Chi può accedere a questo ponte?
“Con un kit da ferrata omologato (imbragatura, casco, etc.) chiunque può avvicinarsi a questi percorsi: mai da soli, però. Oggi di questi ponti ne esistono a centinaia sulle nostre Alpi. Il toponimo era nato dai primi ponti tibetani costruiti per attraversare torrenti ed ostacoli durante le spedizioni himalaiane. Ne esistono di tutti i tipi. I più difficili sono quelli chiamati “ponte de singe” costituiti da una fune per i piedi e due per la mani, più un cavo (a volte) ove far scorrere i moschettoni di sicurezza. I più ostici sono poi quelli per “acrobati” con soli due cavi di sostegno (uno per i piedi e uno per la mani), ma questi come alcuni passaggi di forza che superano tetti e strapiombi costruiti su alcune ferrate, secondo me accontentano solo i rambo e senza una via di fuga accanto, costituiscono invece una difficoltà troppo elevata per i meno avvezzi. Ma questo discorso varrebbe un capitolo sé stante”.

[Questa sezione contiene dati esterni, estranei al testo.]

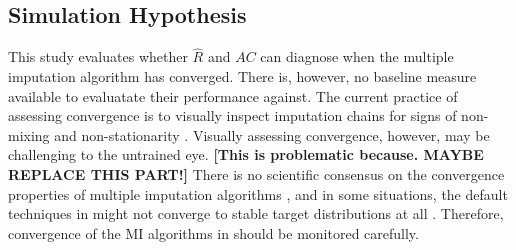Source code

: \documentclass[article]{jss}
\begin{document}


\subsection{Simulation Hypothesis} \label{sec:hypothesis}

This study evaluates whether $\widehat{R}$ and $AC$ can diagnose when the multiple imputation algorithm has converged. There is, however, no baseline measure available to evaluatate their performance against. The current practice of assessing convergence is to visually inspect imputation chains for signs of non-mixing and non-stationarity \citep[\S~6.5.2]{buur18}. Visually assessing convergence, however, may be challenging to the untrained eye. \textbf{[This is problematic because. MAYBE REPLACE THIS PART!]} There is no scientific consensus on the convergence properties of multiple imputation algorithms \citep{taka17}, and in some situations, the default techniques in  might not converge to stable target distributions at all \citep{murr18}. %
Therefore, convergence of the MI algorithms in  should be monitored carefully. %
\end{document}
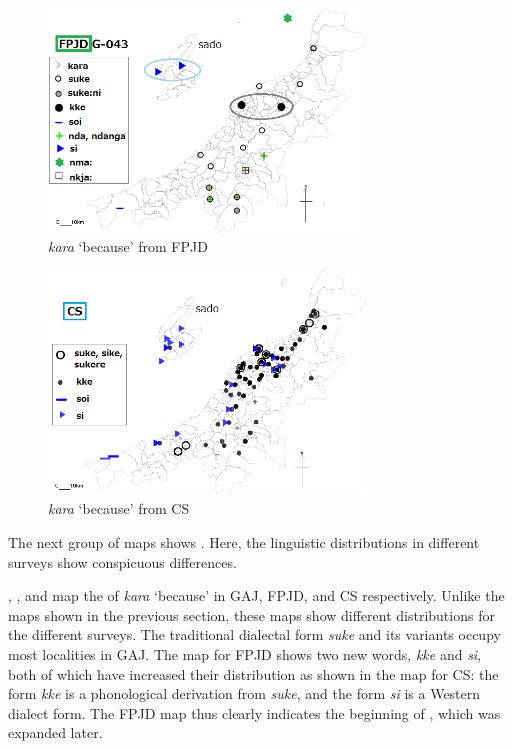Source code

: \documentclass[output=paper]{LSP/langsci}
\begin{document}
\begin{figure}
\includegraphics[width=0.75\textwidth]{illustrations/fuku2_fig4b}
\caption{\textit{kara} `because' from FPJD}
\label{fig:fuku:4b}
\end{figure}

\begin{figure}
\includegraphics[width=0.75\textwidth]{illustrations/fuku2_fig4c}
\caption{\textit{kara} `because' from CS}
\label{fig:fuku:4c}
\end{figure}

The next group of maps shows . Here, the linguistic distributions in different surveys show conspicuous differences. 

, , and  map the  of \textit{kara} `because'  in \textsc{GAJ}, \textsc{FPJD}, and \textsc{CS} respectively.  Unlike the maps shown in the previous section, these maps show different distributions for the different surveys.  The traditional dialectal form \textit{suke} and its variants occupy most localities in \textsc{GAJ}.  The map for \textsc{FPJD} shows two new words, \textit{kke} and \textit{si}, both of which have increased their distribution as shown in the map for \textsc{CS}: the form \textit{kke} is a phonological derivation from \textit{suke}, and the form \textit{si} is a Western dialect form.  The \textsc{FPJD} map thus clearly indicates the beginning of , which was expanded later.
\end{document}
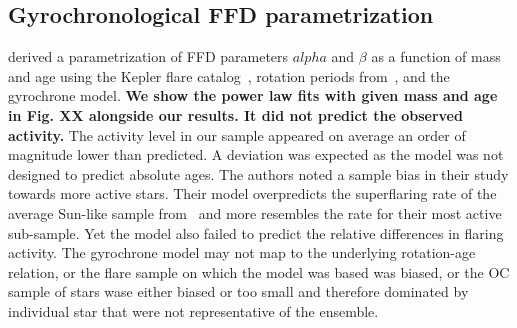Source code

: \documentclass{aa}
\begin{document}
\subsection{Gyrochronological FFD parametrization}
\citet{davenport2019} derived a parametrization of FFD parameters $alpha$ and $\beta$ as a function of mass and age using the Kepler flare catalog~\citep{davenport_kepler_2016}, rotation periods from~\citet{mcquillan2014}, and the \citet{mamajek2008} gyrochrone model. \textbf{We show the power law fits with given mass and age in Fig. XX alongside our results. It did not predict the observed activity.} The activity level in our sample appeared on average an order of magnitude lower than predicted. A deviation was expected as the model was not designed to predict absolute ages. The authors noted a sample bias in their study towards more active stars. Their model overpredicts the superflaring rate of the average Sun-like sample from~\citet{shibayama2013} and more resembles the rate for their most active sub-sample. Yet the model also failed to predict the relative differences in flaring activity. The gyrochrone model may not map to the underlying rotation-age relation, or the flare sample on which the \citet{davenport2019} model was based was biased, or the OC sample of stars wase either biased or too small and therefore dominated by individual star that were not representative of the ensemble. 
\end{document}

Altre passioni in agguato?
“Con due validissimi coautori aviglianesi stiamo per ultimare quello che per me sarà il venticinquesimo libro pubblicato. Un progetto editoriale riguardante Avigliana, dove ora vivo, città medioevale dal cuore verde. Libro imperniato sul camminare ad Avigliana e dintorni, trenta capitoli con descrizioni dettagliate degli itinerari e richiamo ai punti di interesse storico, artistico e naturalistico, ai luoghi e personaggi dello sport, ai Maestri del gusto e alle eccellenze gastronomiche del territorio. La prima presentazione, prevista nella seconda quindicina di marzo, sarà nella Sala Consiliare di Avigliana. Per finire, parlare di passioni in agguato alla soglia della settantina mi sembra un po’ avveniristico. I miei sogni più immediati sarebbero quelli di vedere mio figlio con un lavoro stabile e poter almeno una volta far visita a mia figlia e alle nipotine in Canada”.